=== Data listing ===

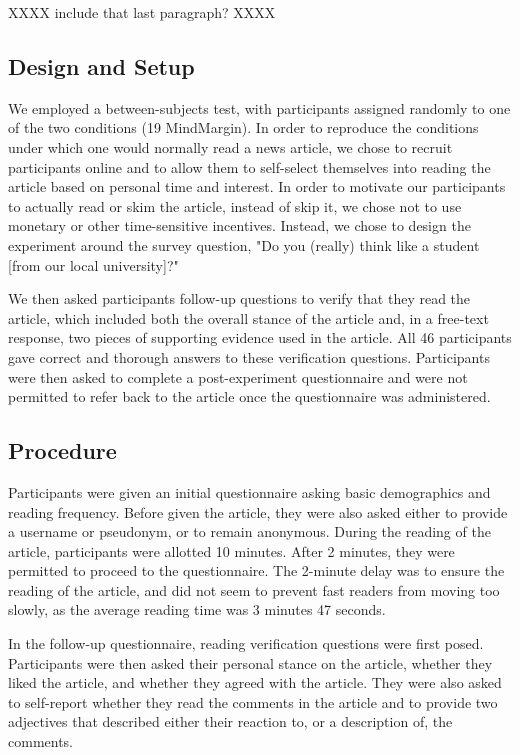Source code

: XXXX include that last paragraph? XXXX

\subsection{Design and Setup}
We employed a between-subjects test, with participants assigned randomly to one of the two conditions (19 MindMargin). In order to reproduce the conditions under which one would normally read a news article, we chose to recruit participants online and to allow them to self-select themselves into reading the article based on personal time and interest. In order to motivate our participants to actually read or skim the article, instead of skip it, we chose not to use monetary or other time-sensitive incentives. Instead, we chose to design the experiment around the survey question, "Do you (really) think like a student [from our local university]?" 

We then asked participants follow-up questions to verify that they read the article, which included both the overall stance of the article and, in a free-text response, two pieces of supporting evidence used in the article. All 46 participants gave correct and thorough answers to these verification questions. Participants were then asked to complete a post-experiment questionnaire and were not permitted to refer back to the article once the questionnaire was administered.

\subsection{Procedure}
Participants were given an initial questionnaire asking basic demographics and reading frequency. Before given the article, they were also asked either to provide a username or pseudonym, or to remain anonymous. During the reading of the article, participants were allotted 10 minutes. After 2 minutes, they were permitted to proceed to the questionnaire. The 2-minute delay was to ensure the reading of the article, and did not seem to prevent fast readers from moving too slowly, as the average reading time was 3 minutes 47 seconds. 

In the follow-up questionnaire, reading verification questions were first posed. Participants were then asked their personal stance on the article, whether they liked the article, and whether they agreed with the article. They were also asked to self-report whether they read the comments in the article and to provide two adjectives that described either their reaction to, or a description of, the comments.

===

All records above are to be printed exactly, minus the pictures they contain.

Task output =>
Source code

: XXXX include that last paragraph? XXXX

\subsection{Design and Setup}
We employed a between-subjects test, with participants assigned randomly to one of the two conditions (19 MindMargin). In order to reproduce the conditions under which one would normally read a news article, we chose to recruit participants online and to allow them to self-select themselves into reading the article based on personal time and interest. In order to motivate our participants to actually read or skim the article, instead of skip it, we chose not to use monetary or other time-sensitive incentives. Instead, we chose to design the experiment around the survey question, "Do you (really) think like a student [from our local university]?" 

We then asked participants follow-up questions to verify that they read the article, which included both the overall stance of the article and, in a free-text response, two pieces of supporting evidence used in the article. All 46 participants gave correct and thorough answers to these verification questions. Participants were then asked to complete a post-experiment questionnaire and were not permitted to refer back to the article once the questionnaire was administered.

\subsection{Procedure}
Participants were given an initial questionnaire asking basic demographics and reading frequency. Before given the article, they were also asked either to provide a username or pseudonym, or to remain anonymous. During the reading of the article, participants were allotted 10 minutes. After 2 minutes, they were permitted to proceed to the questionnaire. The 2-minute delay was to ensure the reading of the article, and did not seem to prevent fast readers from moving too slowly, as the average reading time was 3 minutes 47 seconds. 

In the follow-up questionnaire, reading verification questions were first posed. Participants were then asked their personal stance on the article, whether they liked the article, and whether they agreed with the article. They were also asked to self-report whether they read the comments in the article and to provide two adjectives that described either their reaction to, or a description of, the comments.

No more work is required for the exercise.